> [Work task]: Your answer should be the exact lines of the data below from the one containing "- [Understanding the" through the one containing "Before you get"; please include nothing else.

> [Plain-text document sources]:
┄┄┄┄┄┄┄┄┄┄
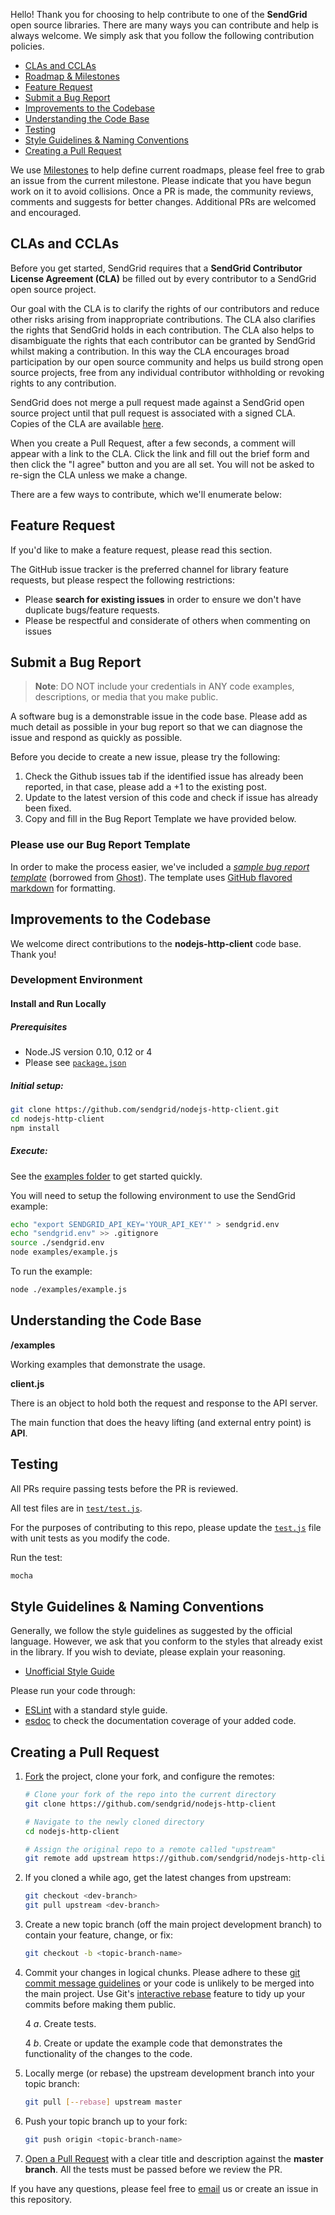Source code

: Hello! Thank you for choosing to help contribute to one of the **SendGrid** open source libraries. There are many ways you can contribute and help is always welcome.  We simply ask that you follow the following contribution policies.

- [CLAs and CCLAs](#clas-and-cclas)
- [Roadmap & Milestones](#roadmap-and-milestones)
- [Feature Request](#feature-request)
- [Submit a Bug Report](#submit-a-bug-report)
- [Improvements to the Codebase](#improvements-to-the-codebase)
- [Understanding the Code Base](#understanding-the-codebase)
- [Testing](#testing)
- [Style Guidelines & Naming Conventions](#style-guidelines-and-naming-conventions)
- [Creating a Pull Request](#creating-a-pull-request)

<a name="roadmap-and-milestones"></a>
We use [Milestones](https://github.com/sendgrid/nodejs-http-client/milestones) to help define current roadmaps, please feel free to grab an issue from the current milestone. Please indicate that you have begun work on it to avoid collisions. Once a PR is made, the community reviews, comments and suggests for better changes. Additional PRs are welcomed and encouraged.

<a name="clas-and-cclas"></a>
## CLAs and CCLAs

Before you get started, SendGrid requires that a **SendGrid Contributor License Agreement (CLA)** be filled out by every contributor to a SendGrid open source project.

Our goal with the CLA is to clarify the rights of our contributors and reduce other risks arising from inappropriate contributions.  The CLA also clarifies the rights that SendGrid holds in each contribution. The CLA also helps to disambiguate the rights that each contributor can be granted by SendGrid whilst making a contribution.  In this way the CLA encourages broad participation by our open source community and helps us build strong open source projects, free from any individual contributor withholding or revoking rights to any contribution.

SendGrid does not merge a pull request made against a SendGrid open source project until that pull request is associated with a signed CLA. Copies of the CLA are available [here](https://gist.github.com/SendGridDX/98b42c0a5d500058357b80278fde3be8#file-sendgrid_cla).

When you create a Pull Request, after a few seconds, a comment will appear with a link to the CLA. Click the link and fill out the brief form and then click the "I agree" button and you are all set. You will not be asked to re-sign the CLA unless we make a change.

There are a few ways to contribute, which we'll enumerate below:

<a name="feature-request"></a>
## Feature Request

If you'd like to make a feature request, please read this section.

The GitHub issue tracker is the preferred channel for library feature requests, but please respect the following restrictions:

- Please **search for existing issues** in order to ensure we don't have duplicate bugs/feature requests.
- Please be respectful and considerate of others when commenting on issues

<a name="submit-a-bug-report"></a>
## Submit a Bug Report

>**Note**: DO NOT include your credentials in ANY code examples, descriptions, or media that you make public.

A software bug is a demonstrable issue in the code base. Please add as much detail as possible in your bug report so that we can diagnose the issue and respond as quickly as possible.

Before you decide to create a new issue, please try the following:

1. Check the Github issues tab if the identified issue has already been reported, in that case, please add a +1 to the existing post.
2. Update to the latest version of this code and check if issue has already been fixed.
3. Copy and fill in the Bug Report Template we have provided below.

### Please use our Bug Report Template

In order to make the process easier, we've included a *[sample bug report template](https://github.com/sendgrid/nodejs-http-client/.github/ISSUE_TEMPLATE)* (borrowed from [Ghost](https://github.com/TryGhost/Ghost/)). The template uses [GitHub flavored markdown](https://help.github.com/articles/github-flavored-markdown/) for formatting.

<a name="improvements-to-the-codebase"></a>
## Improvements to the Codebase

We welcome direct contributions to the **nodejs-http-client** code base. Thank you!

### Development Environment ###

#### Install and Run Locally ####

##### Prerequisites #####

- Node.JS version 0.10, 0.12 or 4
- Please see [`package.json`](https://github.com/sendgrid/nodejs-http-client/blob/master/package.json)

##### Initial setup: #####

```bash
git clone https://github.com/sendgrid/nodejs-http-client.git
cd nodejs-http-client
npm install
```

##### Execute: #####

See the [examples folder](https://github.com/sendgrid/nodejs-http-client/tree/master/examples) to get started quickly.

You will need to setup the following environment to use the SendGrid example:

```bash
echo "export SENDGRID_API_KEY='YOUR_API_KEY'" > sendgrid.env
echo "sendgrid.env" >> .gitignore
source ./sendgrid.env
node examples/example.js
```

To run the example:

```bash
node ./examples/example.js
```

<a name="understanding-the-codebase"></a>
## Understanding the Code Base

**/examples**

Working examples that demonstrate the usage.

**client.js**

There is an object to hold both the request and response to the API server.

The main function that does the heavy lifting (and external entry point) is **API**.

<a name="testing"></a>
## Testing

All PRs require passing tests before the PR is reviewed.

All test files are in [`test/test.js`](https://github.com/sendgrid/nodejs-http-client/blob/master/test/test.js).

For the purposes of contributing to this repo, please update the [`test.js`](https://github.com/sendgrid/nodejs-http-client/blob/master/test/test.js) file with unit tests as you modify the code.

Run the test:
```bash
mocha
```

<a name="style-guidelines-and-naming-conventions"></a>
## Style Guidelines & Naming Conventions

Generally, we follow the style guidelines as suggested by the official language. However, we ask that you conform to the styles that already exist in the library. If you wish to deviate, please explain your reasoning.

- [Unofficial Style Guide](https://github.com/felixge/node-style-guide)

Please run your code through:

- [ESLint](http://eslint.org/) with a standard style guide.
- [esdoc](https://github.com/sendgrid/nodejs-http-client/blob/master/USAGE.md) to check the documentation coverage of your added code.

<a name="creating-a-pull-request"></a>
## Creating a Pull Request

1. [Fork](https://help.github.com/fork-a-repo/) the project, clone your fork,
   and configure the remotes:

   ```bash
   # Clone your fork of the repo into the current directory
   git clone https://github.com/sendgrid/nodejs-http-client
   
   # Navigate to the newly cloned directory
   cd nodejs-http-client
   
   # Assign the original repo to a remote called "upstream"
   git remote add upstream https://github.com/sendgrid/nodejs-http-client
   ```

2. If you cloned a while ago, get the latest changes from upstream:

   ```bash
   git checkout <dev-branch>
   git pull upstream <dev-branch>
   ```

3. Create a new topic branch (off the main project development branch) to
   contain your feature, change, or fix:

   ```bash
   git checkout -b <topic-branch-name>
   ```

4. Commit your changes in logical chunks. Please adhere to these [git commit
   message guidelines](http://tbaggery.com/2008/04/19/a-note-about-git-commit-messages.html) or your code is unlikely to be merged into the main project. Use Git's [interactive rebase](https://help.github.com/articles/interactive-rebase) feature to tidy up your commits before making them public.

   4 *a*. Create tests.

   4 *b*. Create or update the example code that demonstrates the functionality of the changes to the code.

5. Locally merge (or rebase) the upstream development branch into your topic branch:

   ```bash
   git pull [--rebase] upstream master
   ```

7. Push your topic branch up to your fork:

   ```bash
   git push origin <topic-branch-name>
   ```

8. [Open a Pull Request](https://help.github.com/articles/using-pull-requests/) with a clear title and description against the **master branch**. All the tests must be passed before we review the PR.

If you have any questions, please feel free to [email](mailto:dx@sendgrid.com) us or create an issue in this repository.
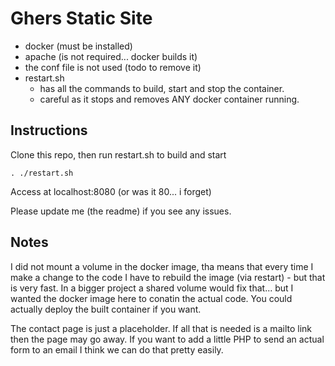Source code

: # Ghers Static Site
- docker (must be installed)
- apache (is not required... docker builds it)
- the conf file is not used (todo to remove it)
- restart.sh 
  - has all the commands to build, start and stop the container.
  - careful as it stops and removes ANY docker container running.

## Instructions
Clone this repo, then run restart.sh to build and start
```
. ./restart.sh
```
Access at localhost:8080 (or was it 80... i forget)

Please update me (the readme) if you see any issues.

## Notes
I did not mount a volume in the docker image, tha means that every time I make a change
to the code I have to rebuild the image (via restart) - but that is very fast.  In a bigger project a shared 
volume would fix that... but I wanted the docker image here to conatin the actual code.  You could
actually deploy the built container if you want.

The contact page is just a placeholder.  If all that is needed is a mailto link then the 
page may go away.  If you want to add a little PHP to send an actual form to an email I
think we can do that pretty easily.
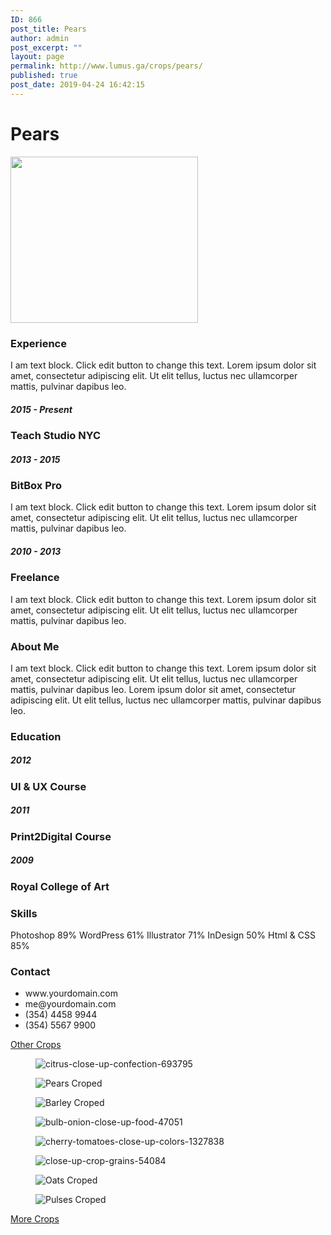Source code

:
 ```yaml
---
ID: 866
post_title: Pears
author: admin
post_excerpt: ""
layout: page
permalink: http://www.lumus.ga/crops/pears/
published: true
post_date: 2019-04-24 16:42:15
---
```

<h1>Pears</h1>
<img src="http://www.lumus.ga/wp-content/uploads/2019/04/Pear-croped-300x266.png" sizes="(max-width: 300px) 100vw, 300px" srcset="http://www.lumus.ga/wp-content/uploads/2019/04/Pear-croped-300x266.png 300w, http://www.lumus.ga/wp-content/uploads/2019/04/Pear-croped-250x222.png 250w, http://www.lumus.ga/wp-content/uploads/2019/04/Pear-croped-100x89.png 100w, http://www.lumus.ga/wp-content/uploads/2019/04/Pear-croped.png 348w" alt="" width="300" height="266" />
<h3>Experience</h3>
I am text block. Click edit button to change this text. Lorem ipsum dolor sit amet, consectetur adipiscing elit. Ut elit tellus, luctus nec ullamcorper mattis, pulvinar dapibus leo.
<h5>2015 - Present</h5>
<h3>Teach Studio NYC</h3>
<h5>2013 - 2015</h5>
<h3>BitBox Pro</h3>
I am text block. Click edit button to change this text. Lorem ipsum dolor sit amet, consectetur adipiscing elit. Ut elit tellus, luctus nec ullamcorper mattis, pulvinar dapibus leo.
<h5>2010 - 2013</h5>
<h3>Freelance</h3>
I am text block. Click edit button to change this text. Lorem ipsum dolor sit amet, consectetur adipiscing elit. Ut elit tellus, luctus nec ullamcorper mattis, pulvinar dapibus leo.
<h3>About Me</h3>
I am text block. Click edit button to change this text. Lorem ipsum dolor sit amet, consectetur adipiscing elit. Ut elit tellus, luctus nec ullamcorper mattis, pulvinar dapibus leo. Lorem ipsum dolor sit amet, consectetur adipiscing elit. Ut elit tellus, luctus nec ullamcorper mattis, pulvinar dapibus leo.
<h3>Education</h3>
<h5>2012</h5>
<h3>UI &amp; UX Course</h3>
<h5>2011</h5>
<h3>Print2Digital Course</h3>
<h5>2009</h5>
<h3>Royal College of Art</h3>
<h3>Skills</h3>
Photoshop
89%
WordPress
61%
Illustrator
71%
InDesign
50%
Html &amp; CSS
85%
<h3>Contact</h3>
<ul>
 	<li>www.yourdomain.com</li>
 	<li>me@yourdomain.com</li>
 	<li>(354) 4458 9944</li>
 	<li>(354) 5567 9900</li>
</ul>
<a role="button" href="#">
Other Crops
</a>
<figure><img src="http://www.lumus.ga/wp-content/uploads/elementor/thumbs/citrus-close-up-confection-693795-o6um50kvx7m4wyjk2rdgfwdbvxol8fzsso6g3ngdz8.jpg" alt="citrus-close-up-confection-693795" /></figure>
<figure><img src="http://www.lumus.ga/wp-content/uploads/elementor/thumbs/Pears-Croped-1-o6um5iftj2al1jtm6h3d99v3698kaoyp74ko7wpwp0.png" alt="Pears Croped" /></figure>
<figure><img src="http://www.lumus.ga/wp-content/uploads/elementor/thumbs/Barley-Croped-o6um6fc669jmbwhtudbb6jk7yqqes3lazneo0ld4n8.png" alt="Barley Croped" /></figure>
<figure><img src="http://www.lumus.ga/wp-content/uploads/elementor/thumbs/bulb-onion-close-up-food-47051-o6um6i5oqrnhaqdqdwj6w0ulqwcif6wi01d4gf8y4k.jpg" alt="bulb-onion-close-up-food-47051" /></figure>
<figure><img src="http://www.lumus.ga/wp-content/uploads/elementor/thumbs/cherry-tomatoes-close-up-colors-1327838-o6um6nspvrv78e5jgyyyazfdb7kppdiw0ta1c30l38.jpg" alt="cherry-tomatoes-close-up-colors-1327838" /></figure>
<figure><img src="http://www.lumus.ga/wp-content/uploads/elementor/thumbs/close-up-crop-grains-54084-o6um6shwty1mufyppj035g8oa4xjrv1jpgjgqgtm84.jpg" alt="close-up-crop-grains-54084" /></figure>
<figure><img src="http://www.lumus.ga/wp-content/uploads/elementor/thumbs/Oats-Croped-o6um70ygjgd7qxmfc4nq9w3tmlrup4z4qmeu1yh2o4.png" alt="Oats Croped" /></figure>
<figure><img src="http://www.lumus.ga/wp-content/uploads/elementor/thumbs/Pulses-Croped-o6um7wwyztkypoc05ih1mo1htpebyui070lcdd5osk.png" alt="Pulses Croped" /></figure>
<a role="button" href="http://www.lumus.ga/crops/">
More Crops
</a>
┄┄┄┄┄┄┄┄┄┄
> [Finished task]:
- [Understanding the Code Base](#understanding-the-codebase)
- [Testing](#testing)
- [Style Guidelines & Naming Conventions](#style-guidelines-and-naming-conventions)
- [Creating a Pull Request](#creating-a-pull-request)

<a name="roadmap-and-milestones"></a>
We use [Milestones](https://github.com/sendgrid/nodejs-http-client/milestones) to help define current roadmaps, please feel free to grab an issue from the current milestone. Please indicate that you have begun work on it to avoid collisions. Once a PR is made, the community reviews, comments and suggests for better changes. Additional PRs are welcomed and encouraged.

<a name="clas-and-cclas"></a>
## CLAs and CCLAs

Before you get started, SendGrid requires that a **SendGrid Contributor License Agreement (CLA)** be filled out by every contributor to a SendGrid open source project.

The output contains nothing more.